Review: The Empty Chair: two novellas, by Bruce Wagner

I'm warning you right now - there are some recent Game of Thrones spoilers ahead.

I know - that's not what you came here for. I'm sorry for that. The fact is, when I sat down to write this review, I had no plans of bringing up Game of Thrones. I was simply trying to work out how best to explain Bruce Wagner's compellingly difficult work. Suddenly it came to me - this week's episode "The Door" is the perfect companion piece to this book's backbone. So if Game of Thrones is not your thing, or it is but you still haven't watched this week's episode - sorry - you can skip this review if that's going to spoil something for you. Come on back later. For everyone else, let's dive in (after the break)







The Empty Chair: two novellas,
by Bruce Wagner
Paperback, Plume 2014  |  285pp
The paperback edition of The Empty Chair was published right around the time I was recuperating from my second of three  operations on my leg in late 2014. I'd asked the folks at Plume to forward the book to my address in Florida thinking it would give me something new to read while I recovered. Unfortunately the painkillers (and the pain itself) made reading difficult. I wasn't able to dive into a book without distraction for some time after that and, as a result, this book sat on my shelves for another year and a half.

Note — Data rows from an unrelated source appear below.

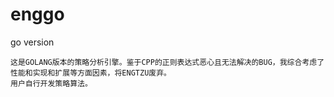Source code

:# enggo
go version 

```
这是GOLANG版本的策略分析引擎。鉴于CPP的正则表达式恶心且无法解决的BUG，我综合考虑了性能和实现和扩展等方面因素，将ENGTZU废弃。
用户自行开发策略算法。
```
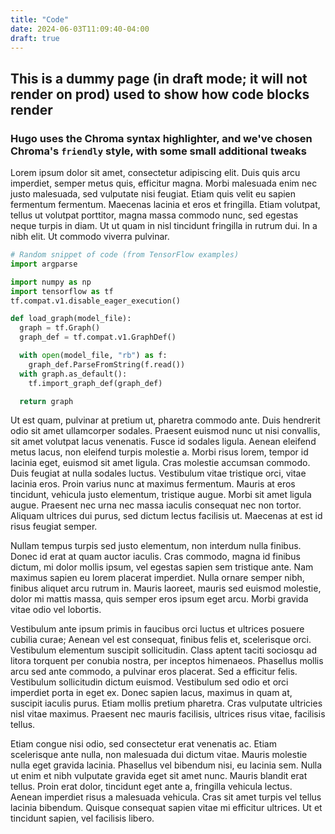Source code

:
 ```yaml
---
title: "Code"
date: 2024-06-03T11:09:40-04:00
draft: true
---
```


## This is a dummy page (in draft mode; it will not render on prod) used to show how code blocks render
### Hugo uses the Chroma syntax highlighter, and we've chosen Chroma's `friendly` style, with some small additional tweaks

Lorem ipsum dolor sit amet, consectetur adipiscing elit. Duis quis arcu imperdiet, semper metus quis, efficitur magna. Morbi malesuada enim nec justo malesuada, sed vulputate nisi feugiat. Etiam quis velit eu sapien fermentum fermentum. Maecenas lacinia et eros et fringilla. Etiam volutpat, tellus ut volutpat porttitor, magna massa commodo nunc, sed egestas neque turpis in diam. Ut ut quam in nisl tincidunt fringilla in rutrum dui. In a nibh elit. Ut commodo viverra pulvinar.

```python
# Random snippet of code (from TensorFlow examples)
import argparse

import numpy as np
import tensorflow as tf
tf.compat.v1.disable_eager_execution()

def load_graph(model_file):
  graph = tf.Graph()
  graph_def = tf.compat.v1.GraphDef()

  with open(model_file, "rb") as f:
    graph_def.ParseFromString(f.read())
  with graph.as_default():
    tf.import_graph_def(graph_def)

  return graph
```

Ut est quam, pulvinar at pretium ut, pharetra commodo ante. Duis hendrerit odio sit amet ullamcorper sodales. Praesent euismod nunc ut nisi convallis, sit amet volutpat lacus venenatis. Fusce id sodales ligula. Aenean eleifend metus lacus, non eleifend turpis molestie a. Morbi risus lorem, tempor id lacinia eget, euismod sit amet ligula. Cras molestie accumsan commodo. Duis feugiat at nulla sodales luctus. Vestibulum vitae tristique orci, vitae lacinia eros. Proin varius nunc at maximus fermentum. Mauris at eros tincidunt, vehicula justo elementum, tristique augue. Morbi sit amet ligula augue. Praesent nec urna nec massa iaculis consequat nec non tortor. Aliquam ultrices dui purus, sed dictum lectus facilisis ut. Maecenas at est id risus feugiat semper.

Nullam tempus turpis sed justo elementum, non interdum nulla finibus. Donec id erat at quam auctor iaculis. Cras commodo, magna id finibus dictum, mi dolor mollis ipsum, vel egestas sapien sem tristique ante. Nam maximus sapien eu lorem placerat imperdiet. Nulla ornare semper nibh, finibus aliquet arcu rutrum in. Mauris laoreet, mauris sed euismod molestie, dolor mi mattis massa, quis semper eros ipsum eget arcu. Morbi gravida vitae odio vel lobortis.

Vestibulum ante ipsum primis in faucibus orci luctus et ultrices posuere cubilia curae; Aenean vel est consequat, finibus felis et, scelerisque orci. Vestibulum elementum suscipit sollicitudin. Class aptent taciti sociosqu ad litora torquent per conubia nostra, per inceptos himenaeos. Phasellus mollis arcu sed ante commodo, a pulvinar eros placerat. Sed a efficitur felis. Vestibulum sollicitudin dictum euismod. Vestibulum sed odio et orci imperdiet porta in eget ex. Donec sapien lacus, maximus in quam at, suscipit iaculis purus. Etiam mollis pretium pharetra. Cras vulputate ultricies nisl vitae maximus. Praesent nec mauris facilisis, ultrices risus vitae, facilisis tellus.

Etiam congue nisi odio, sed consectetur erat venenatis ac. Etiam scelerisque ante nulla, non malesuada dui dictum vitae. Mauris molestie nulla eget gravida lacinia. Phasellus vel bibendum nisi, eu lacinia sem. Nulla ut enim et nibh vulputate gravida eget sit amet nunc. Mauris blandit erat tellus. Proin erat dolor, tincidunt eget ante a, fringilla vehicula lectus. Aenean imperdiet risus a malesuada vehicula. Cras sit amet turpis vel tellus lacinia bibendum. Quisque consequat sapien vitae mi efficitur ultrices. Ut et tincidunt sapien, vel facilisis libero.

Given the subject matter, I'd say that's probably for the best.

Wagner's novellas are both told as stream of conscience narratives - stories from one man and one woman to a third character "Bruce Wagner" who has absorbed, redacted, found their connecting thread, and married them beneath this binding.

Charley's story is put forward first and titled "The First Guru." Charley (a gay man) and his wife (it's...complicated) experience a tragedy, seemingly due to their casual but direct approach to religion. Queenie's story follows, titled "The Second Guru." Queenie recounts for Bruce this history of her late lover, and his quest to find a renowned teacher in India. These stories are completely disparate - "told" several years apart, and "occurring" at even further a distance from one another - but their "leitmotif of 'diet Buddhism,'" as Wagner calls it in his preface, remains a baseline throughout the book.

There is one piece of both stories which, in the end, brings everything into focus so beautifully and violently, that I actually had to take a step back and go back a few pages to make sure I completely understood what was happening. This is not to say that Wagner is unclear in his narrative, but that he has tied the laces at last so subversively that I was caught off guard by it.

Without spoiling too much of the book (and we're getting to Game of Thrones, I promise), Wagner maintains a focus on the concept of two gurus - two teachers. The abridged principle is this: when one finds one's first teacher, one is then truly lost in a sea of information until the second teacher arrives to make sense of the first. (That's a bit of a hack job on one of the basic principles of Eastern religion, but I'm no expert - sorry again.)

Here's the Game of Thrones portion of our programming, wherein I use the recent episode as a parallel for Wagner's musings, and hopefully this will help you understand the concept as I did:

Hodor is an adult man of a single word - "Hodor." We are introduced to him and given no real explanation as to why this is, or whether he ever had another name, or what could have caused this. Hodor's character, as we know him, is the first guru.

Wyllis' character is the second guru. His story was first, before he became Hodor, but it fills in the gap in Hodor's story for the viewer, finally making this aspect of the tale clearer. It reveals the origin and destiny of that word - "Hodor." It also probably made you cry. It made me cry.

Queenie's story, although it takes place earlier (as Wyllis' does), shines a startling and unexpected light on Charley's story from several years earlier and thousands of miles away (and made me cry). And that final puzzle piece is slipped in right at the last, like you expected to never get any clarification and then, just there at the end, you suddenly have it.

There's a lot pretense in this book, almost like William Goldman in The Princess Bride (but a LOT less whimsical). Wagner has expertly separated out these two narrators who hold some similar beliefs, and has made their voices wonderfully individual. Charley's tale is short, sad, and haunting. Queenie's is somewhat longer, more indulgent, and dynamic. As separate stories, they border on tedious. But together they are intricate and bold. Don't let the title fool you - separate novellas they may be, but they are together for a reason; together they are powerfully potent.